* _What to work on_:
Reproduce, character for character, the entries from their opening line through the line with "## The Problem".

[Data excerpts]
§ §

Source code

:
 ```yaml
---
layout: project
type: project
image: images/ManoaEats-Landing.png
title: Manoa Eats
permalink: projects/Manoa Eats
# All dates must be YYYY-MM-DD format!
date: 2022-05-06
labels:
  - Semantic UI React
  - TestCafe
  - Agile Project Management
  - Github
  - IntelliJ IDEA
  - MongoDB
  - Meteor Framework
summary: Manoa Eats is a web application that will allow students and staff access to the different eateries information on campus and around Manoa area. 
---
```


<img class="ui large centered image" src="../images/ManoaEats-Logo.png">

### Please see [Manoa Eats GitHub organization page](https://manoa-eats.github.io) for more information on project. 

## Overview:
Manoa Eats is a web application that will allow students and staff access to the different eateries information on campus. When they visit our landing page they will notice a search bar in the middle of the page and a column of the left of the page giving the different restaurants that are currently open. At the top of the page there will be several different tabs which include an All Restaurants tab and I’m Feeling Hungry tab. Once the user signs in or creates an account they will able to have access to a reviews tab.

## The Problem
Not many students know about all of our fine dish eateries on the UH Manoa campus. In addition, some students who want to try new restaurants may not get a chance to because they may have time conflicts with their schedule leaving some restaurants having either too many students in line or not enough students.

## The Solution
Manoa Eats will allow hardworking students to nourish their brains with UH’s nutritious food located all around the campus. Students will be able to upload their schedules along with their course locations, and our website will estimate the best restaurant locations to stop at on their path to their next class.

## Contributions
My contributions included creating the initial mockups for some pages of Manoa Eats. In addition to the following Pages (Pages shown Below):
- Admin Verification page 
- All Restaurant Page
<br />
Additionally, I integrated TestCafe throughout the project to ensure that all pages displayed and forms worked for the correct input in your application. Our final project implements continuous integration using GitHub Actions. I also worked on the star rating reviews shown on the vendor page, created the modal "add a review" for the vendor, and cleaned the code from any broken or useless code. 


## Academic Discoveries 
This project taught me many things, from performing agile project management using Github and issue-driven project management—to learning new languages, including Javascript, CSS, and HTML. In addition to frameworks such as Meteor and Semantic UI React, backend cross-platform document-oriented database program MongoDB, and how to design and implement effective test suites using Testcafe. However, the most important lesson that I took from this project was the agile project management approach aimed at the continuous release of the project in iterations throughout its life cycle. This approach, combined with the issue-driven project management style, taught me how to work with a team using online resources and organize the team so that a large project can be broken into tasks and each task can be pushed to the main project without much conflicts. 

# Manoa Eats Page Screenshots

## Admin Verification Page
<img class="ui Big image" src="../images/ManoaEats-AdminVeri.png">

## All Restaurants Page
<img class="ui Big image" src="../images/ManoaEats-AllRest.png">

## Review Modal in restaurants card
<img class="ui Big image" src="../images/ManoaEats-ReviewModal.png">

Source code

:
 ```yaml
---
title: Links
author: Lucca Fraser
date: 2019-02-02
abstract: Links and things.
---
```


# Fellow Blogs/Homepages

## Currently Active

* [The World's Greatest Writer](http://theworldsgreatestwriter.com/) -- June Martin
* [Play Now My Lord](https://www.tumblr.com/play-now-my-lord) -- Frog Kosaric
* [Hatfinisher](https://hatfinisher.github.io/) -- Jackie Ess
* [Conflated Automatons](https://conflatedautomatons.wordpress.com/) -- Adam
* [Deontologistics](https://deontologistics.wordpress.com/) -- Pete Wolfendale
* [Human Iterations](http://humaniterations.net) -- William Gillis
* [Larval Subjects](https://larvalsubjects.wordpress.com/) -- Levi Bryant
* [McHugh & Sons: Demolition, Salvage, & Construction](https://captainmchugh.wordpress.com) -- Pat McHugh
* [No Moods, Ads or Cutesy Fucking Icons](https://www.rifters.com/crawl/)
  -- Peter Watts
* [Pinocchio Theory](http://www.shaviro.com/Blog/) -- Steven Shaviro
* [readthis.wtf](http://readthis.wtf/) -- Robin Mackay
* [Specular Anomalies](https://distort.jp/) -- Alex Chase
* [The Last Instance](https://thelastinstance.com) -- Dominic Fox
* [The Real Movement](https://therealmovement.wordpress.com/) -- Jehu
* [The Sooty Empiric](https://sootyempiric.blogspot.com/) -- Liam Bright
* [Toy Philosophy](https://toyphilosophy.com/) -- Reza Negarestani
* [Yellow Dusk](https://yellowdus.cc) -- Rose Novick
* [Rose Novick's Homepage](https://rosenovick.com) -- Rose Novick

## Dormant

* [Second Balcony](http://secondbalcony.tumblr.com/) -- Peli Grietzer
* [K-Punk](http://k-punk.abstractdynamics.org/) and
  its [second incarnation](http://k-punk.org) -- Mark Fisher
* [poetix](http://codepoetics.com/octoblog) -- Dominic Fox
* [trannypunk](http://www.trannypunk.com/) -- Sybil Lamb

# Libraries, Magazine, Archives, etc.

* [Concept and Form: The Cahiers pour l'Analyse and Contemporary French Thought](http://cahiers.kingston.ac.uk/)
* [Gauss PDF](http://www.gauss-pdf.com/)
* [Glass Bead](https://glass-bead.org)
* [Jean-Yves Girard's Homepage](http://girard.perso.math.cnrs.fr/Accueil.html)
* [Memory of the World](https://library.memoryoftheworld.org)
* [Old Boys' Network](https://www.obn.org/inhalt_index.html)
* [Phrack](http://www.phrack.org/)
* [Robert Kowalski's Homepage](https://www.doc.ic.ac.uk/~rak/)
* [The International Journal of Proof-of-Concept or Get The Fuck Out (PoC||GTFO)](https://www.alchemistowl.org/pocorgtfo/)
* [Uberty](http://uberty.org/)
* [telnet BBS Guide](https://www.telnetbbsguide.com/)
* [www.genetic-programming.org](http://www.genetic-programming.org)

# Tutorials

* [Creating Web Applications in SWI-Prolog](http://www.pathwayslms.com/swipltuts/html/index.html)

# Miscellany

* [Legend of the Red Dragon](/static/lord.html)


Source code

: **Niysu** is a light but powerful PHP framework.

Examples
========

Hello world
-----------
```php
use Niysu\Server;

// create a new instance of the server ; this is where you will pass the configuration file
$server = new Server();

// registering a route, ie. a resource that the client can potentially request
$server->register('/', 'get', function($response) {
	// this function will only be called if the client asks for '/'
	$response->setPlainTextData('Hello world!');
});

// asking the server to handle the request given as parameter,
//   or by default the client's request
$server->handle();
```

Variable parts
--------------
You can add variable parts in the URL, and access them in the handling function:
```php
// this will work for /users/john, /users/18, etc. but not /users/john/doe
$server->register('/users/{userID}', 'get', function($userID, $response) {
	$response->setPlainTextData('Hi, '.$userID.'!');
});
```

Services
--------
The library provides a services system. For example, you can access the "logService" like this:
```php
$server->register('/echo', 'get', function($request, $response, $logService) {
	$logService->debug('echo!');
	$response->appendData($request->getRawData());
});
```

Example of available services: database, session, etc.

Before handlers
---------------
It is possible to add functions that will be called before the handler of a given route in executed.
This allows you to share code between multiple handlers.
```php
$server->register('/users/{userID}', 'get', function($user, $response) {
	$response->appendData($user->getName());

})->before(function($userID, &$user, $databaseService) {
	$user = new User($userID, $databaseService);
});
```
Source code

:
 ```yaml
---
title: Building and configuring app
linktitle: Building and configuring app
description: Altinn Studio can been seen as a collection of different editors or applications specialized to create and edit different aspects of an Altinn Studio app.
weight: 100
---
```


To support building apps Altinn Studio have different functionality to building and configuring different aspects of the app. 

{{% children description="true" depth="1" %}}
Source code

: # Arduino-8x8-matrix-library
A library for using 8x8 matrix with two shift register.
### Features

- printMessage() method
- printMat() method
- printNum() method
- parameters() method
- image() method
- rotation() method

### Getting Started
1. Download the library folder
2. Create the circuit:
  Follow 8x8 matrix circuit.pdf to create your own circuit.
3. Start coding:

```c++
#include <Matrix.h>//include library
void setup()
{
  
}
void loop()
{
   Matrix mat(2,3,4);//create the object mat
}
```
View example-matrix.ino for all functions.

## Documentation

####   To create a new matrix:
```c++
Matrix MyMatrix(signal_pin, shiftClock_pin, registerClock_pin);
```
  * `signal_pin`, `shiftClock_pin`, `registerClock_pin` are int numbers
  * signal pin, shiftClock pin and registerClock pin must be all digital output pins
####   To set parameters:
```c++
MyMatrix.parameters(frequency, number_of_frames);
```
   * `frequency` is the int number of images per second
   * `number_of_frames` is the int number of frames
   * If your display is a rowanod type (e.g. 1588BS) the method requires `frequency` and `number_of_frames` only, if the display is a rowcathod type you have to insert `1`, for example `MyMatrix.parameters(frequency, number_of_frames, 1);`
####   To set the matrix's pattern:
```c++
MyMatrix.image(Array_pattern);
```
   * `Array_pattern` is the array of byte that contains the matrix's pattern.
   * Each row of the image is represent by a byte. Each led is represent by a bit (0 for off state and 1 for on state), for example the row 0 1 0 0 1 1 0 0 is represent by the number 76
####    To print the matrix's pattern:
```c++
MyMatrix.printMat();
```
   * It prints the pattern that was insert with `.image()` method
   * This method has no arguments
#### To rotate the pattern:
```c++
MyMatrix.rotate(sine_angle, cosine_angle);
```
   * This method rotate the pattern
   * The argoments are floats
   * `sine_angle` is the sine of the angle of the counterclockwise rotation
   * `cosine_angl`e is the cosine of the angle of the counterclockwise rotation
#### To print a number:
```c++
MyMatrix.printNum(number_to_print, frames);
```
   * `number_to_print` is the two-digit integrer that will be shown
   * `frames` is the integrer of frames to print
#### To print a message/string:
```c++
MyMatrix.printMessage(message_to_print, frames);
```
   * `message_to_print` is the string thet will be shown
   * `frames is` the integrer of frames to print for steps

§ §

* _Solution for this task_:
Source code

:
 ```yaml
---
layout: project
type: project
image: images/ManoaEats-Landing.png
title: Manoa Eats
permalink: projects/Manoa Eats
# All dates must be YYYY-MM-DD format!
date: 2022-05-06
labels:
  - Semantic UI React
  - TestCafe
  - Agile Project Management
  - Github
  - IntelliJ IDEA
  - MongoDB
  - Meteor Framework
summary: Manoa Eats is a web application that will allow students and staff access to the different eateries information on campus and around Manoa area. 
---
```


<img class="ui large centered image" src="../images/ManoaEats-Logo.png">

### Please see [Manoa Eats GitHub organization page](https://manoa-eats.github.io) for more information on project. 

## Overview:
Manoa Eats is a web application that will allow students and staff access to the different eateries information on campus. When they visit our landing page they will notice a search bar in the middle of the page and a column of the left of the page giving the different restaurants that are currently open. At the top of the page there will be several different tabs which include an All Restaurants tab and I’m Feeling Hungry tab. Once the user signs in or creates an account they will able to have access to a reviews tab.

## The Problem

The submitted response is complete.